А Маргарет Калдервуд тихонько пробормотала самой себе: «По крайности, телесно она здорова».
– А теперь, Лиза, – предложила хозяйка, – поди сюда и поведай мне всю эту историю о родовитом синьоре, который отправил тебя в Англию сыграть на органе.
Лиза мягкими шажками встала за стул, и глаза ее снова принялись блуждать, а пальчики постукивать, и она слово в слово повторила свой рассказ, как излагала его в Херли-Берли.
Когда она умолкла, Маргарет Калдервуд со встревоженным видом принялась мерить шагами комнату. Лиза следила за ней как завороженная, и, когда хозяйка объявила: «Сейчас я поведаю историю, которая имеет к тебе самое прямое отношение», гостья послушно сложила свои неутомимые руки и приготовилась слушать.
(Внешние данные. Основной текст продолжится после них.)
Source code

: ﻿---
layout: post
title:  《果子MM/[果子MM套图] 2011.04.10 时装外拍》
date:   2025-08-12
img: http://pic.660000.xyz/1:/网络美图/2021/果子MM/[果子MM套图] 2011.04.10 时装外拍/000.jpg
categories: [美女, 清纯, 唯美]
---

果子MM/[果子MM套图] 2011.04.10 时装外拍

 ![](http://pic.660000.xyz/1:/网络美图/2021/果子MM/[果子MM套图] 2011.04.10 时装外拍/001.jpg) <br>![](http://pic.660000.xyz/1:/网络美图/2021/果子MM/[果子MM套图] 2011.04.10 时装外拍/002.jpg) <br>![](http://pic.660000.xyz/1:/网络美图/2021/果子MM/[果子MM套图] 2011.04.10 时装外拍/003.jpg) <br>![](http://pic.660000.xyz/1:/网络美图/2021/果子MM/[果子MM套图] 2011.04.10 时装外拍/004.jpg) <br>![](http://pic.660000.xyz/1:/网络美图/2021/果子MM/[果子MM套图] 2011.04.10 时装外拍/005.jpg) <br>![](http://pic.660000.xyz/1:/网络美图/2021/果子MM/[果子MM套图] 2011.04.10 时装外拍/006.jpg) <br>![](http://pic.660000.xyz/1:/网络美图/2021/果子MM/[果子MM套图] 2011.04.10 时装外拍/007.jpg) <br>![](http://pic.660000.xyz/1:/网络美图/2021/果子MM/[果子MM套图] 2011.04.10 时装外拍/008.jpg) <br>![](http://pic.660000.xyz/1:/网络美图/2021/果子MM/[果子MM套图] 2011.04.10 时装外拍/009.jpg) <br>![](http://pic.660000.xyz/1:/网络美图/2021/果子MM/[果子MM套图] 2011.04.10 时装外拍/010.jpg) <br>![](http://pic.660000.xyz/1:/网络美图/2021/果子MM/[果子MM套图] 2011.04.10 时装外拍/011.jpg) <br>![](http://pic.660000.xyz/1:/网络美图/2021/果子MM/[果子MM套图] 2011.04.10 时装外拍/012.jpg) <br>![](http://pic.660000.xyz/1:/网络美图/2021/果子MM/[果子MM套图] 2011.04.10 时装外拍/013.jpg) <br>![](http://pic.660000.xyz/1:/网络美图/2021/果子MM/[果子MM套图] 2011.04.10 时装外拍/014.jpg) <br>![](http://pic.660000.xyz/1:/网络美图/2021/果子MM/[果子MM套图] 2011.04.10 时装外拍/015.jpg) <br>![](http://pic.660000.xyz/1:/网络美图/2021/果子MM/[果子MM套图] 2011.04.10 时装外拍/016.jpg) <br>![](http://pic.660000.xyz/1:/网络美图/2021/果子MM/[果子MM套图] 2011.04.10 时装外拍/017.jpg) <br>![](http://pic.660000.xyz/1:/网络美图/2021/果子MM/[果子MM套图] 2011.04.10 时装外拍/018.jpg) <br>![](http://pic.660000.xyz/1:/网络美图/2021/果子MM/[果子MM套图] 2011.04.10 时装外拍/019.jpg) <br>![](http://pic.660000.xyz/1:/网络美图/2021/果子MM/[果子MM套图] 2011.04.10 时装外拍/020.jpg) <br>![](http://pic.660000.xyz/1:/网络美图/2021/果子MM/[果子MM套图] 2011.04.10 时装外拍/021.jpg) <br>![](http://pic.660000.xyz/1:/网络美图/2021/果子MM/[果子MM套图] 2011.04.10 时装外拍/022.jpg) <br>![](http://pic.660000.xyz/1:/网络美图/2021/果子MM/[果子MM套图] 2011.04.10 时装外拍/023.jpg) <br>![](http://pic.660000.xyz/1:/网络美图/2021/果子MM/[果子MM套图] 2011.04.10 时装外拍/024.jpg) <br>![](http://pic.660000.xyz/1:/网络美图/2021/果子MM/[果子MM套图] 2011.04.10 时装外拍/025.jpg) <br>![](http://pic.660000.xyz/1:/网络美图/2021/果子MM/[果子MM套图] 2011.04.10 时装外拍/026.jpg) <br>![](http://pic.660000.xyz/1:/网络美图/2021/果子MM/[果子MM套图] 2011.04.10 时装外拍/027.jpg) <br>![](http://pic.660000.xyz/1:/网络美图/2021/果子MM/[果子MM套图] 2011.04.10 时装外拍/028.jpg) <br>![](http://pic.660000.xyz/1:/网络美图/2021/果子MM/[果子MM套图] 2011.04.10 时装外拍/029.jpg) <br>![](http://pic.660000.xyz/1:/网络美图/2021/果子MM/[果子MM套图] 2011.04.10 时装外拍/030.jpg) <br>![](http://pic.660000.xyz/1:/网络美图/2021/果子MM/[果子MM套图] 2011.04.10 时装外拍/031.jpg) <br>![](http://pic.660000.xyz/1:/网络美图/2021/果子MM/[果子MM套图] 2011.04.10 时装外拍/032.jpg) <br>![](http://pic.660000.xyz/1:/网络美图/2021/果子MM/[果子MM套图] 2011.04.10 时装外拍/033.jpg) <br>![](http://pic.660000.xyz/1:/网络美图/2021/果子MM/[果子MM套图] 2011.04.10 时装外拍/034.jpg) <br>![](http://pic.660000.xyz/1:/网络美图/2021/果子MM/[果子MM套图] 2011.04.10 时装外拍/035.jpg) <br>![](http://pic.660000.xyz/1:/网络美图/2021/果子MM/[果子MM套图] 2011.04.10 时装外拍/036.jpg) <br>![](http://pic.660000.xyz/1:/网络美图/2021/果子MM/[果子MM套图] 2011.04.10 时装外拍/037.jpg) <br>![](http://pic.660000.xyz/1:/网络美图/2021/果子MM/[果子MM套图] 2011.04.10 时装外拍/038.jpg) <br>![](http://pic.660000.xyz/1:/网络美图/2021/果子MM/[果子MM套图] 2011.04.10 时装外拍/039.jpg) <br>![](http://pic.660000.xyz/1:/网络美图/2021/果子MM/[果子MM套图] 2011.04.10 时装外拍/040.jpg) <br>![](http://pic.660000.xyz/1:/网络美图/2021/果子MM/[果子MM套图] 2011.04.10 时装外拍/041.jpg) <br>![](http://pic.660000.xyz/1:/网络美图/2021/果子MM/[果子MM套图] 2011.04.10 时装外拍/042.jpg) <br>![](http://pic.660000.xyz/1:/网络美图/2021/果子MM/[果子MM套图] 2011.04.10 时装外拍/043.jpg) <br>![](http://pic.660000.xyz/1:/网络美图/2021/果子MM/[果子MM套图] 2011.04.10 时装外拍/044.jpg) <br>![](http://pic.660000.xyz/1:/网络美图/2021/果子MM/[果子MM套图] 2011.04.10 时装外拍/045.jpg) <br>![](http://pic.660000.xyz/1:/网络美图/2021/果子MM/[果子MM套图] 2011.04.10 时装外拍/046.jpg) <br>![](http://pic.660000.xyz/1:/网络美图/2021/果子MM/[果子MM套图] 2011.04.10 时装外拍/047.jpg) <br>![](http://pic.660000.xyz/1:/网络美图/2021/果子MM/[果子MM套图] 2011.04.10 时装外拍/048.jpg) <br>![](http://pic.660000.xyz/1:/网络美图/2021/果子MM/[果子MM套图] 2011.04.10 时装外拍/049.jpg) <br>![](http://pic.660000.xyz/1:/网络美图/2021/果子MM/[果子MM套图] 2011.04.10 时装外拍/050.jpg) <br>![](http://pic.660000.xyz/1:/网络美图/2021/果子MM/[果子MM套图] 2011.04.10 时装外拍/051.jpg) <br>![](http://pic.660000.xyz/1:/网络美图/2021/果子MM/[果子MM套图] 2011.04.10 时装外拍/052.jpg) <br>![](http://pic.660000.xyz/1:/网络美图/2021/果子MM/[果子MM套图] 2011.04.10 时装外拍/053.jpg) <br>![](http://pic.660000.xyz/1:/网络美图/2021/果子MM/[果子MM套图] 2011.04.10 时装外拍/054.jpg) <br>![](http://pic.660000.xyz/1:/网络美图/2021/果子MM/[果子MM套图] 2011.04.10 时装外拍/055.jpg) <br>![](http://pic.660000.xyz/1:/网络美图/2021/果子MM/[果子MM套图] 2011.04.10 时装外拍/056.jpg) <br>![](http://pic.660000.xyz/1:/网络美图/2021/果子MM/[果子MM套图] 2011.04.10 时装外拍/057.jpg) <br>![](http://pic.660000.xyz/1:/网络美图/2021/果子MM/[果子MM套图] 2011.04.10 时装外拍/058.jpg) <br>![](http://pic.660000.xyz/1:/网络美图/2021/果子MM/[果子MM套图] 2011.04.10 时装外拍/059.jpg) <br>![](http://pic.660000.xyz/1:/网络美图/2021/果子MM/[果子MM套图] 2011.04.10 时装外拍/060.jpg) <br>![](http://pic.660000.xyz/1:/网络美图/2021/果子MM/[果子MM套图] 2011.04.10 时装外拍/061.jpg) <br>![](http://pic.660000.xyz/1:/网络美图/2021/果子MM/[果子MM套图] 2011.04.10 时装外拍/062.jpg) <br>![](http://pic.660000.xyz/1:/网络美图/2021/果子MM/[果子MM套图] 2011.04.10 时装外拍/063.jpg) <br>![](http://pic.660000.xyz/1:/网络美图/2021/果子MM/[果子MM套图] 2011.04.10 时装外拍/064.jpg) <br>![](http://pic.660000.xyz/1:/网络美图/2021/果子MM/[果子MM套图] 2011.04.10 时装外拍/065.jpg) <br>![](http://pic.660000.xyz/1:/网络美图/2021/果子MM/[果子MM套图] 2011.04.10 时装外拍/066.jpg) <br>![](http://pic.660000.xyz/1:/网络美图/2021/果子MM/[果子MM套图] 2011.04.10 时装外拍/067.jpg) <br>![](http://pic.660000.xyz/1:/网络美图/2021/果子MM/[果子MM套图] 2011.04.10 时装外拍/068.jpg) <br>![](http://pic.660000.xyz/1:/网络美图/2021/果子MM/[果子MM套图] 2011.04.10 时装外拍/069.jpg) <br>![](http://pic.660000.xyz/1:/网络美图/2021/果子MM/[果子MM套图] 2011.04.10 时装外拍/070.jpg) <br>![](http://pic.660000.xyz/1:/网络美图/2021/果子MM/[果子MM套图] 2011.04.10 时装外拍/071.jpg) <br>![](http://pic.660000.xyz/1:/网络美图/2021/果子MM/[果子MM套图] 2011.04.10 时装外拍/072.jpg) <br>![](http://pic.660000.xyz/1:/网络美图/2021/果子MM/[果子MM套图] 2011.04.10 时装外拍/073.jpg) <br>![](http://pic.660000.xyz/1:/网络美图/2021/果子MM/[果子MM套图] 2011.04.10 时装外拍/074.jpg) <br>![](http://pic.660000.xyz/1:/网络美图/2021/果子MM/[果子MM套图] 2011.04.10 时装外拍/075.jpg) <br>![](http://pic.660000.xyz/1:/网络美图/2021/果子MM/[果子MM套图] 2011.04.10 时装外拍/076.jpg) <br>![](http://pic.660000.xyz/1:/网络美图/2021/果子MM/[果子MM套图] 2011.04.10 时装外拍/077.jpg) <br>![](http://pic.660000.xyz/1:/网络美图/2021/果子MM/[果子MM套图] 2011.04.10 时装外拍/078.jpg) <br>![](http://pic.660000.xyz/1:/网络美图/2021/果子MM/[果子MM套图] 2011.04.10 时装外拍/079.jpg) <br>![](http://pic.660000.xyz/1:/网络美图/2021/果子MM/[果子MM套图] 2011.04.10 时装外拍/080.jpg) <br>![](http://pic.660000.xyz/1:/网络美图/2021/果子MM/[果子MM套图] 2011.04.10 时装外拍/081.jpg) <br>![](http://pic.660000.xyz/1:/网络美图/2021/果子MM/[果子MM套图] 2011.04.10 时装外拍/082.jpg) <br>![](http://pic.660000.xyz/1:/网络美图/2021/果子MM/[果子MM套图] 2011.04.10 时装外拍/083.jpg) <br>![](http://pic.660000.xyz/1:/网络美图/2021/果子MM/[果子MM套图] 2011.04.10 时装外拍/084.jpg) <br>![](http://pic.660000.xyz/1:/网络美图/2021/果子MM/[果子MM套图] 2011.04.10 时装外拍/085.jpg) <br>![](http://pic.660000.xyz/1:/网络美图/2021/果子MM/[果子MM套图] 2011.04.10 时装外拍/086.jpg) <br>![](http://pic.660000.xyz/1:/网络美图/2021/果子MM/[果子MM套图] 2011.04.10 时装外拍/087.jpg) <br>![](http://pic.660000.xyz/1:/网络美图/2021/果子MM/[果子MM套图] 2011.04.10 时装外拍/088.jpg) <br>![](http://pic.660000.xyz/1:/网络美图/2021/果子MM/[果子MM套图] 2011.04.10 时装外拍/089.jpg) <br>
– Итак, Лиза, двадцать лет тому назад у мистера и миссис Херли был сын. Красавец собой, точно как на портрете в галерее, и с рождения наделен блестящими талантами. Отец с матерью его боготворили, и все знакомые не могли не любить. В те времена я была счастливой барышней двадцати лет. Я осталась сиротой, и миссис Херли, подруга моей матушки, заменила мне родную мать. Я была окружена дружеской любовью и заботой, и к тому же очень богата; но сама я ценила поклонение и богатства – а на мою долю и того и другого выпало весьма щедро, – ровно в той степени, в которой они чего-то стоили в глазах Льюиса Херли. Мы с ним обручились, и я любила его всем сердцем.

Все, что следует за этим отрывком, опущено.